Muitos amigos queridos diziam que aquilo era só futebol, não era nada pessoal. Mas não tem como não ser pessoal quando você é uma pessoa só entre milhares. Li comentários raivosos contra o Brasil e os brasileiros (assim, geralzão mesmo) de pessoas que adoram o nosso país, a nossa música. Parecia absurdo que existisse tanto amor pelo Brasil se, no momento em que 22 desconhecidos entravam em campo para uma partida, qualquer brasileiro se transformava em uma espécie de inimigo, a ser humilhado e ridicularizado sempre que possível.

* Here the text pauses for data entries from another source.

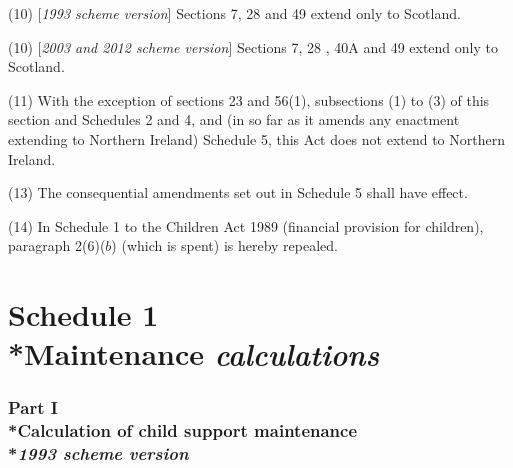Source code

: \documentclass[12pt,a4paper]{article}
\begin{document}
(10) [\emph{1993 scheme version}] Sections 7, 28 and 49 extend only to Scotland.

(10) [\emph{2003 and 2012 scheme version}] Sections 7, 28%
, 40A  %
 and 49 extend only to Scotland.

(11) With the exception of sections 23 and 56(1), subsections (1)  to (3)  of this section and Schedules 2 and 4, and (in so far as it amends any enactment extending to Northern Ireland) Schedule 5, this Act does not extend to Northern Ireland.


(13) The consequential amendments set out in Schedule 5 shall have effect.

(14) In Schedule 1 to the Children Act 1989 (financial provision for children), paragraph 2(6)($b$)  (which is spent) is hereby repealed.


\bigskip

\small

\part[Schedule 1 --- Maintenance 
\emph{calculations}  %
]{Schedule 1\\*Maintenance 
\emph{calculations}  %
}

\section[Part I --- Calculation of child support maintenance --- \emph{1993 scheme version}]{Part I\\*Calculation of child support maintenance\\*\emph{1993 scheme version}}
\end{document}
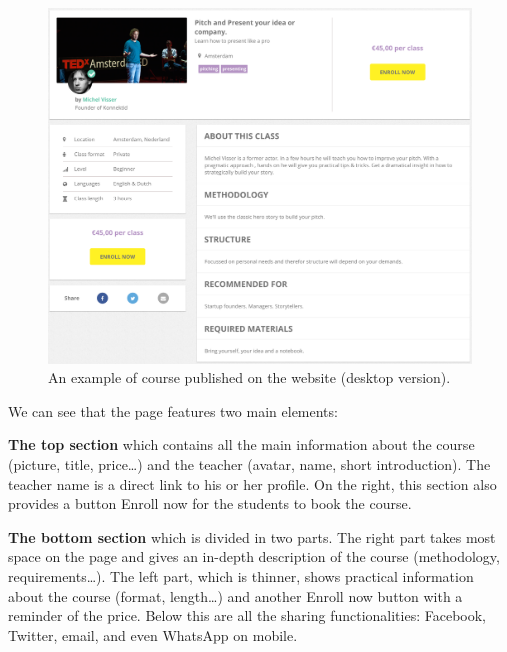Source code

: \begin{figure}[H]
    \centering
    \includegraphics[scale=0.8]{figure/coursePage.png}
    \caption{An example of course published on the website (desktop version).}
    \label{fig:coursePage}
\end{figure}

We can see that the page features two main elements:

\textbf{The top section} which contains all the main information about the course (picture, title, price\ldots) and the teacher (avatar, name, short introduction).
The teacher name is a direct link to his or her profile. On the right, this section also provides a button \guillemotleft{} Enroll now \guillemotright{} for the students
to book the course.

\textbf{The bottom section} which is divided in two parts. The right part takes most space on the page and gives an in-depth description of the course
(methodology, requirements\ldots). The left part, which is thinner, shows practical information about the course (format, length\ldots) and another
\guillemotleft{} Enroll now \guillemotright{} button with a reminder of the price. Below this are all the sharing functionalities: Facebook, Twitter,
email, and even WhatsApp on mobile.

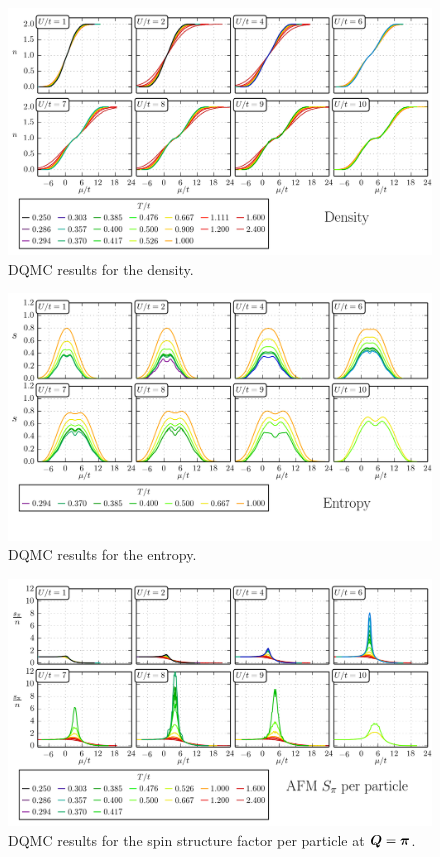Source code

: \begin{figure}
    \centering
\includegraphics[width=1.0\textwidth]{../figures/hubbard-data/dataplots/QMC_Final/density_10.png}
\caption{ DQMC results for the density. } 
\label{fig:QMCdens}
\end{figure}
\begin{figure}
    \centering
\includegraphics[width=1.0\textwidth]{../figures/hubbard-data/dataplots/QMC_Final/entropy_10.png}
\caption{ DQMC results for the entropy. } 
\label{fig:QMCent}
\end{figure}
\begin{figure}
    \centering
\includegraphics[width=1.0\textwidth]{../figures/hubbard-data/dataplots/QMC_Final/spi_n_10.png}
\caption{ DQMC results for the spin structure factor per particle at
$\bm{Q}=\bm{\pi}$. } 
\label{fig:QMCspi}
\end{figure}
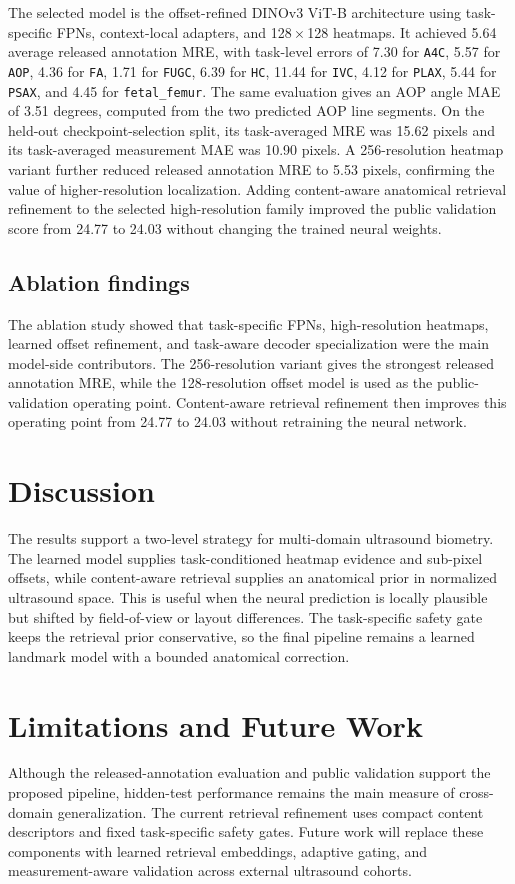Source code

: \documentclass[runningheads]{llncs}
\begin{document}
The selected model is the offset-refined DINOv3 ViT-B architecture using task-specific FPNs, context-local adapters, and 128\,$\times$\,128 heatmaps. It achieved 5.64 average released annotation MRE, with task-level errors of 7.30 for \texttt{A4C}, 5.57 for \texttt{AOP}, 4.36 for \texttt{FA}, 1.71 for \texttt{FUGC}, 6.39 for \texttt{HC}, 11.44 for \texttt{IVC}, 4.12 for \texttt{PLAX}, 5.44 for \texttt{PSAX}, and 4.45 for \texttt{fetal\_femur}. The same evaluation gives an AOP angle MAE of 3.51 degrees, computed from the two predicted AOP line segments. On the held-out checkpoint-selection split, its task-averaged MRE was 15.62 pixels and its task-averaged measurement MAE was 10.90 pixels. A 256-resolution heatmap variant further reduced released annotation MRE to 5.53 pixels, confirming the value of higher-resolution localization. Adding content-aware anatomical retrieval refinement to the selected high-resolution family improved the public validation score from 24.77 to 24.03 without changing the trained neural weights.

\subsection{Ablation findings}
The ablation study showed that task-specific FPNs, high-resolution heatmaps, learned offset refinement, and task-aware decoder specialization were the main model-side contributors. The 256-resolution variant gives the strongest released annotation MRE, while the 128-resolution offset model is used as the public-validation operating point. Content-aware retrieval refinement then improves this operating point from 24.77 to 24.03 without retraining the neural network.

\section{Discussion}
The results support a two-level strategy for multi-domain ultrasound biometry. The learned model supplies task-conditioned heatmap evidence and sub-pixel offsets, while content-aware retrieval supplies an anatomical prior in normalized ultrasound space. This is useful when the neural prediction is locally plausible but shifted by field-of-view or layout differences. The task-specific safety gate keeps the retrieval prior conservative, so the final pipeline remains a learned landmark model with a bounded anatomical correction.

\section{Limitations and Future Work}
Although the released-annotation evaluation and public validation support the proposed pipeline, hidden-test performance remains the main measure of cross-domain generalization. The current retrieval refinement uses compact content descriptors and fixed task-specific safety gates. Future work will replace these components with learned retrieval embeddings, adaptive gating, and measurement-aware validation across external ultrasound cohorts.
\end{document}
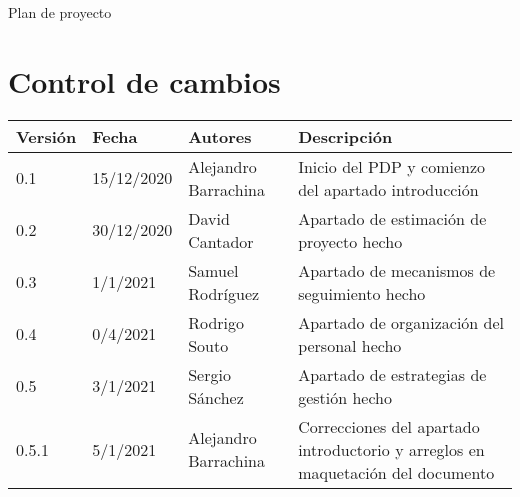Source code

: \documentclass[12pt]{article}
\title{\nombredelproyecto}
\author{Alejandro Barrachina Argudo \\
David Cantador Piedras \\
Rodrigo Sosa Sáez \\
Juan Pantaleón Femenía Quevedo \\
David Llanes Martín \\
Sergio Sánchez Chamizo  \\
Samuel Rodríguez Moreno \\
Rodrigo Souto Santos
}
\date{\today}
\begin{document}
\begin{titlepage}
	\makeatletter
	{
		\centering
		\vspace*{4cm}
		{\fontsize{40pt}{40pt}\scshape\textbf{\@title}\par}


		{\Huge Plan de proyecto\par}

		\vspace*{1cm}
		{\Large\itshape
			\@author
			\par}
	}
	\vfill
	\makeatother
\end{titlepage}
\newpage

\section*{Control de cambios} %
\noindent\begin{tabularx}{\textwidth}{ |l|l|p{5cm}|X| }
	\hline
	\textbf{Versión}       & \textbf{Fecha}                                                                   & \textbf{Autores}              & \textbf{Descripción}                                                            \\
	\hline
	0.1                    & 15/12/2020                                                                       & Alejandro Barrachina          & Inicio del PDP y comienzo del apartado introducción                             \\
	\hline
	0.2                    & 30/12/2020                                                                       & David Cantador                & Apartado de estimación de proyecto hecho                                        \\
	\hline
	0.3                    & 1/1/2021                                                                         & Samuel Rodríguez              & Apartado de mecanismos de seguimiento hecho                                     \\
	\hline
	0.4                    & 0/4/2021                                                                         & Rodrigo Souto                 & Apartado de organización del personal hecho                                     \\
	\hline
	0.5                    & 3/1/2021                                                                         & Sergio Sánchez                & Apartado de estrategias de gestión hecho                                        \\
	\hline
	0.5.1                  & 5/1/2021                                                                         & Alejandro Barrachina          & Correcciones del apartado introductorio y arreglos en maquetación del documento \\

\end{tabularx}
\end{document}
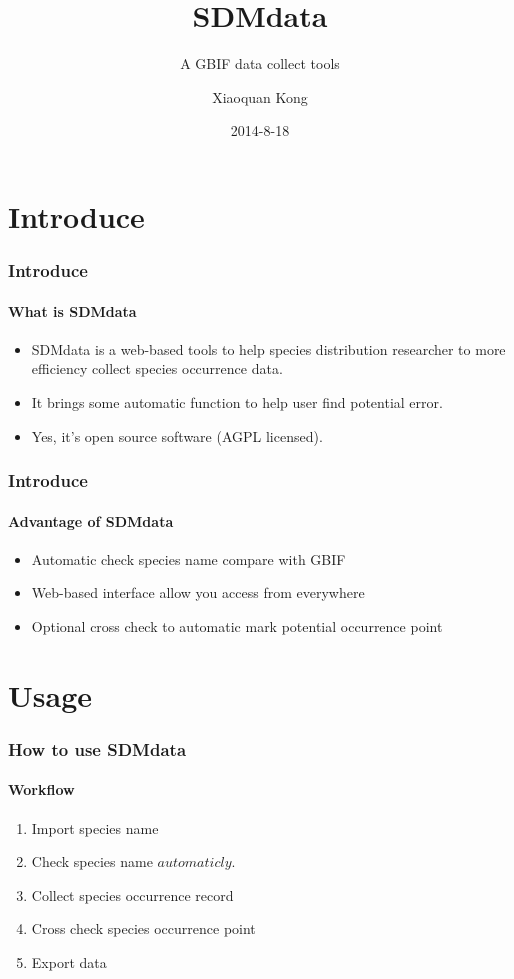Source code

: \documentclass{beamer}
\begin{document}
\title{SDMdata}
\subtitle{A GBIF data collect tools}
\author{Xiaoquan Kong}
\institute[]{}
\subject{}
\keywords{}
\date{2014-8-18}

\maketitle
\section{Introduce}
\begin{frame}
	\frametitle{Introduce}
	\framesubtitle{What is SDMdata}
	\begin{itemize}
		\item SDMdata is a web-based tools to help species distribution researcher to more efficiency collect species occurrence data.
		\item It brings some automatic function to help user find potential error.
		\item Yes, it's open source software (AGPL licensed). 
	\end{itemize}
\end{frame}
\begin{frame}
    \frametitle{Introduce}
    \framesubtitle{Advantage of SDMdata}
    \begin{itemize}
	    \item Automatic check species name compare with GBIF
	    \item Web-based interface allow you access from everywhere
	    \item Optional cross check to automatic mark potential occurrence point
    \end{itemize}
\end{frame}
\section{Usage}
\begin{frame}
	\frametitle{How to use SDMdata}
	\framesubtitle{Workflow}
	\begin{enumerate}
		\item Import species name
		\item Check species name \(automaticly\).
		\item Collect species occurrence record
		\item Cross check species occurrence point
		\item Export data
	\end{enumerate}
\end{frame}
\end{document}
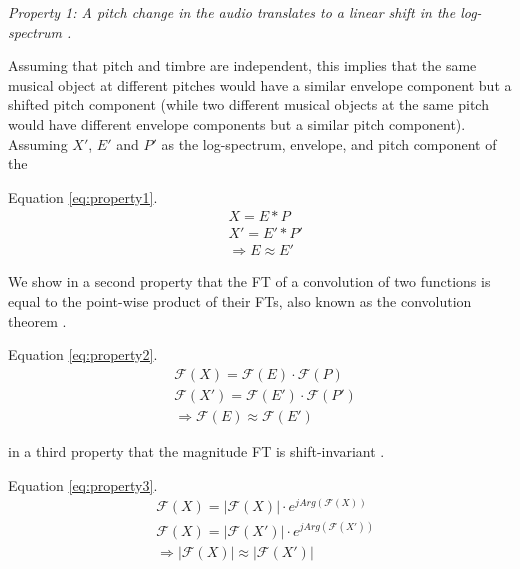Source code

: \documentclass[journal]{IEEEtran}
\begin{document}
\emph{Property 1: A pitch change in the audio translates to a linear shift in the log-spectrum \cite{brown1991, brown1992}.}

Assuming that pitch and timbre are independent, this implies that the same musical object at different pitches would have a similar envelope component but a shifted pitch component (while two different musical objects at the same pitch would have different envelope components but a similar pitch component). Assuming $X'$, $E'$ and $P'$ as the log-spectrum, envelope, and pitch component of the 



Equation \ref{eq:property1}.
\begin{equation}
\label{eq:property1}
\begin{split}
&X = E * P \\
&X' = E' * P' \\
&\Rightarrow E \approx E'
\end{split}
\end{equation}


We show in a second property that the FT of a convolution of two functions is equal to the point-wise product of their FTs, also known as the convolution theorem \cite{proakis1995}.

Equation \ref{eq:property2}.
\begin{equation}
\label{eq:property2}
\begin{split}
&\mathcal{F}(X) = \mathcal{F}(E) \cdot \mathcal{F}(P) \\
&\mathcal{F}(X') = \mathcal{F}(E') \cdot \mathcal{F}(P') \\
&\Rightarrow \mathcal{F}(E) \approx \mathcal{F}(E')
\end{split}
\end{equation}

in a third property that the magnitude FT is shift-invariant \cite{proakis1995}.

Equation \ref{eq:property3}.
\begin{equation}
\label{eq:property3}
\begin{split}
&\mathcal{F}(X) = |\mathcal{F}(X)| \cdot e^{j Arg(\mathcal{F}(X))} \\
&\mathcal{F}(X) = |\mathcal{F}(X')| \cdot e^{j Arg(\mathcal{F}(X'))} \\
&\Rightarrow |\mathcal{F}(X)| \approx |\mathcal{F}(X')|
\end{split}
\end{equation}
\end{document}
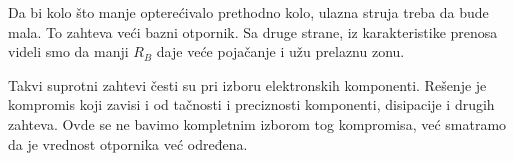 Da bi kolo što manje opterećivalo prethodno kolo, ulazna struja treba da bude mala. To zahteva veći bazni otpornik. Sa druge strane, iz karakteristike prenosa videli smo da manji $R_B$ daje veće pojačanje i užu prelaznu zonu.

Takvi suprotni zahtevi česti su pri izboru elektronskih komponenti. Rešenje je kompromis koji zavisi i od tačnosti i preciznosti komponenti, disipacije i drugih zahteva. Ovde se ne bavimo kompletnim izborom tog kompromisa, već smatramo da je vrednost otpornika već određena.
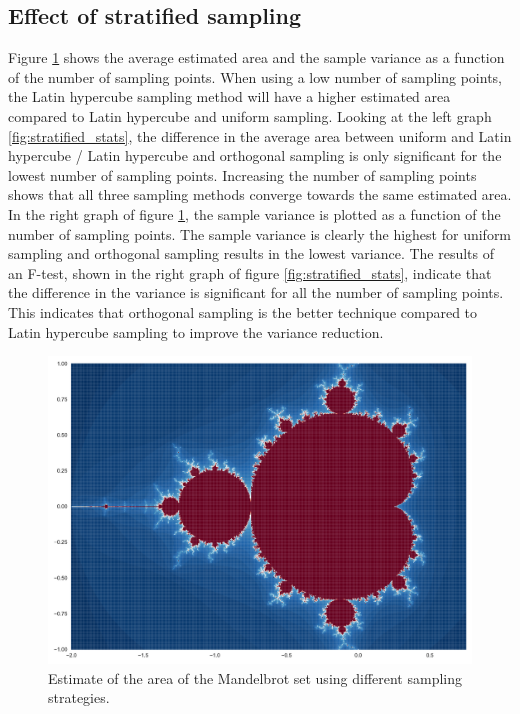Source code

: \documentclass{uva-inf-article}
\begin{document}
\subsection{Effect of stratified sampling}

Figure \ref{fig:stratified} shows the average estimated area and the sample variance as a function of the number of sampling points.
When using a low number of sampling points, the Latin hypercube sampling method will have a higher estimated area compared to Latin hypercube and uniform sampling. Looking at the left graph \ref{fig:stratified_stats}, the difference in the average area between uniform and Latin hypercube / Latin hypercube and orthogonal sampling is only significant for the lowest number of sampling points.
Increasing the number of sampling points shows that all three sampling methods converge towards the same estimated area.\\

In the right graph of figure \ref{fig:stratified}, the sample variance is plotted as a function of the number of sampling points. The sample variance is clearly the highest for uniform sampling and orthogonal sampling results in the lowest variance. The results of an F-test, shown in the right graph of figure \ref{fig:stratified_stats}, indicate that the difference in the variance is significant for all the number of sampling points.
This indicates that orthogonal sampling is the better technique compared to Latin hypercube sampling to improve the variance reduction.

\begin{figure}[h]
    \centering
    \includegraphics[width=.85\textwidth]{graphs/fractal.pdf}
    \caption{Estimate of the area of the Mandelbrot set using different sampling strategies.}
    \label{fig:stratified}
\end{figure}
\end{document}
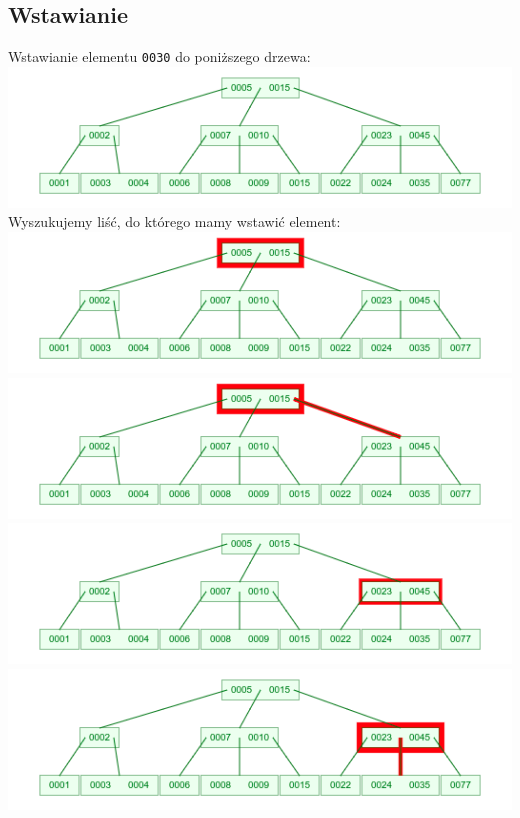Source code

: \documentclass[12pt]{article}
\begin{document}
	\subsection{Wstawianie}
	Wstawianie elementu \texttt{0030} do poniższego drzewa: \\
	\includegraphics[width=\linewidth]{graphics/b-trees/insert/begin.png} \\

	\noindent Wyszukujemy liść, do którego mamy wstawić element: \\
	\includegraphics[width=\linewidth]{graphics/b-trees/insert/find-01.png} \\
	\includegraphics[width=\linewidth]{graphics/b-trees/insert/find-02.png} \\
	\includegraphics[width=\linewidth]{graphics/b-trees/insert/find-03.png} \\
	\includegraphics[width=\linewidth]{graphics/b-trees/insert/find-04.png} \\
\end{document}
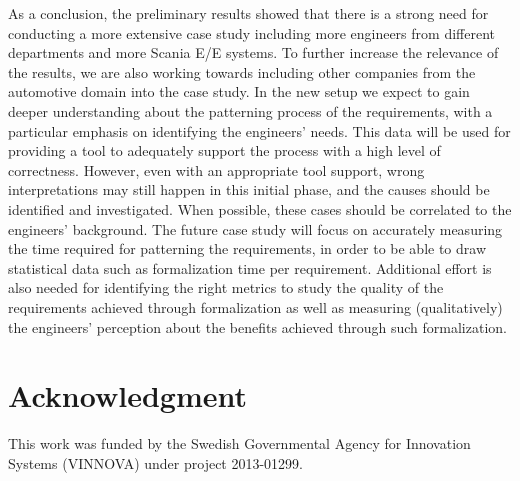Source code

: \documentclass[conference]{IEEEtran}
\begin{document}
As a conclusion, the preliminary results showed that there is a strong need for conducting a more extensive case study including more engineers from different departments and more Scania E/E systems. To further increase the relevance of the results, we are also working towards including other companies from the automotive domain into the case study. In the new setup we expect to gain deeper understanding about the patterning process of the requirements, with a particular emphasis on identifying the engineers' needs. This data will be used for providing a tool to adequately support the process with a high level of correctness. However, even with an appropriate tool support, wrong interpretations may still happen in this initial phase, and the causes should be identified and investigated. When possible, these cases should be correlated to the engineers' background. 
The future case study will focus on accurately measuring the time required for patterning the requirements, in order to be able to draw statistical data such as formalization time per requirement. Additional effort is also needed for identifying the right metrics to study the quality of the requirements achieved through formalization as well as measuring (qualitatively) the engineers' perception about the benefits achieved through such formalization.

\section*{Acknowledgment}
This work was funded by the Swedish Governmental Agency for Innovation Systems (VINNOVA) under project 2013-01299.



\end{document}
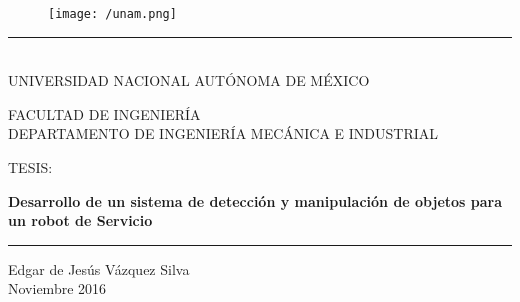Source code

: \documentclass[a4paper, openright, 12pt]{report}
\begin{document}
\begin{titlepage}

	\begin{center}
		\vspace*{-1in}
		\begin{figure}[htb]
			\begin{center}
			\texttt{[image: /unam.png]}
			\end{center}
		\end{figure}
		\vspace*{0.35in}

		\begin{large}
			\rule{130mm}{0.1mm}\\
			UNIVERSIDAD NACIONAL AUTÓNOMA DE MÉXICO
		\end{large}
		\vspace*{0.55in}

		FACULTAD DE INGENIERÍA \\
		\vspace*{0.25in}
		DEPARTAMENTO DE INGENIERÍA MECÁNICA E INDUSTRIAL\\
		\vspace*{0.6in}
		\begin{large}
			TESIS:\\
		\end{large}
		\vspace*{0.2in}

		\begin{Large}
			\textbf{ Desarrollo de un sistema de detección y manipulación de objetos para un robot de Servicio} \\
		\end{Large}
		\vspace*{0.65in}

		\rule{110mm}{0.1mm}

		\vspace*{0.35in}
		\begin{large}
			Edgar de Jesús Vázquez Silva \\
			\vspace*{0.25in}
			Noviembre 2016\\
		\end{large}


	\end{center}

\end{titlepage}





\tableofcontents{}
\end{document}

Fico pensando se os brasileiros na Alemanha foram tão futricados como fomos aqui. E fico pensando também em como vai ser a próxima Copa. Vamos ter que aguentar tudo de novo? Vamos ser o alvo preferido? Vamos ter que endurecer a pele mais uma vez? Ou o fato de o novo Mundial acontecer do outro lado do mundo vai aplacar ódios, amainar preconceitos, dominar monstros? Porque, sim, uns tantos deles vieram à tona naquela ocasião. Especialmente o maldito monstro do racismo e da xenofobia, que se move discreto sob a superfície.
No fundo, preconceito
Minha filha uma vez me disse que achava que fulaninha não ia com a cara dela por ela não ter a pele tão clara como as outras meninas. O meu filho saiu cabisbaixo da escolinha um dia, porque um amiguinho disse que as pessoas “marrons” como ele são as piores. Muitas vezes fui censurada por falar com os meus filhos na minha própria língua porque, para alguns, nós só deveríamos falar a língua local. O que significam estes exemplos, senão aquele monstro levantando a cabeça?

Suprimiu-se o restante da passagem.